Monolayer extrusion is traditionally used to produce all types of extrusions such as pipe, fence, window & door frames and other structural shapes. In this process, a single plastic material is processed on a single extruder into the desired shape.
Co-extrusion represents newer technology, in a process where two or more polymers are extruded by two or more extruders into a common die. This allows the manufacturer more freedom in designing performance into his final product. Material selection can be tailored specifically to the requirements for the outer and inner layers.
For successful co-extrusion, it is necessary that the polymers (PVC in the case of vinyl decking) be compatible in material properties (i.e. melt viscosity, co-efficient of expansion, and lubricity).

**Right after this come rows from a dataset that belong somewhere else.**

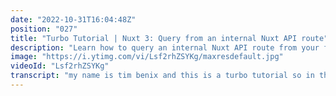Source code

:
 ```yaml
---
date: "2022-10-31T16:04:48Z"
position: "027"
title: "Turbo Tutorial | Nuxt 3: Query from an internal Nuxt API route"
description: "Learn how to query an internal Nuxt API route from your front end using useFetch(). \n\nFind the code for this tutorial here: https://github.com/Turbo-Tutorials/nuxt3-query-from-api-route\nVisit https://turbo-tutorials.dev/tutorials/nuxt-3-how-to-query-from-a-nuxt-api-route/ for more info.\n\nBrowse more tutorials here: https://turbo-tutorials.dev"
image: "https://i.ytimg.com/vi/Lsf2rhZSYKg/maxresdefault.jpg"
videoId: "Lsf2rhZSYKg"
transcript: "my name is tim benix and this is a turbo tutorial so in this quick tutorial we will be looking at how you can create internal api routes in next three and show whatever data comes out of these on the screen and actually it's not that complicated because next three has a bunch of convenience methods built in and we'll be using these today so it won't be super advanced we'll just go over the basics and you'll see how easy it is so let's go into the laptop here i'll show you my vs code and my browser and all the things we need anyways we're in the browser here now and as you can see this is a very clean setup of a just new nox project there's not even anything in the config so in my app.view i am querying the api friends api route that i made by using use fetch and you can see there's an await here and it's in a script setup tag and because of this there's top level awaits so you don't have to do complicated things it just works like this and then we bind the data that comes from that to the friends property and then we show that on the browser so let's go there and basically this is what it shows and if you don't know friends just yet you're probably a bunch younger than me so go to netflix and watch it you'll love it anyways so how i've done this you can actually make a server folder then an api folder and put friends inside and so now it will if you query api friends whatever is returned here will be whatever comes out of that endpoint in json which is super easy and super convenient and so right now these are just two lines of a friends episode that's quite iconic and so i'm literally returning something here what you can also do is an api call with fetch or something else to a third-party script or a third-party data source and then return that here that just works for me now i just type this in because why not keep it simple right and so this is the simplest way you can do that there are other options here you have something called use lazy fetch or use async data there's a whole bunch of things extra that you could use but that's not for this tutorial if you want to know more about how you can do more advanced things here there will be other adorable tutorials that dive deeper anyways that's it thank you very much for watching and i'll see you in the next tutorial cheers [Music]"
---
```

The capstock (or top layer) contains the same basic resins and ingredients as the substrate (or inner layer); and the two layers remain permanently bonded as function of die design, heat and pressure. By custom designing the correct properties in the capstock and substrate layers, a product superior to monolayer extrusions is produced.
Monolayer extruders may have to compromise on the level of Ti02 in their materials due to cost. This is because this expensive UV inhibitor must be used throughout the entire thickness of the profile. Customers should receive assurances that the Ti02 content of their purchase contains 10 parts per hundred resin of this additive, instead of 7 to 8 parts per hundred which are used by some monolayer producers. This inhibitor directly affects the weatherability of the product.
The vinyl siding industry analogy:
As industry leaders, who were typically better capitalized companies, began to shift to co- extrusion, there were many critics of the new technology. Today it is difficult to find siding panel which is not co-extruded. The market demands a superior, more cost effective product.
About 750 million pounds of vinyl are used in the siding industry annually. This never could have happened if there was anything inherently wrong with co-extrusion technology.
Consumers in the vinyl fence and deck industry are periodically subjected to sketchy criticism of co-extruded products (usually initiated by producers of monolayer products). The reality is that co-extrusion is proven technology which allows the producer the capability to engineer a superior product. The only reason there is controversy between co-extrusion and monolayer extrusion is because some manufacturers have refused to spend the capital required to obtain the most advanced technology.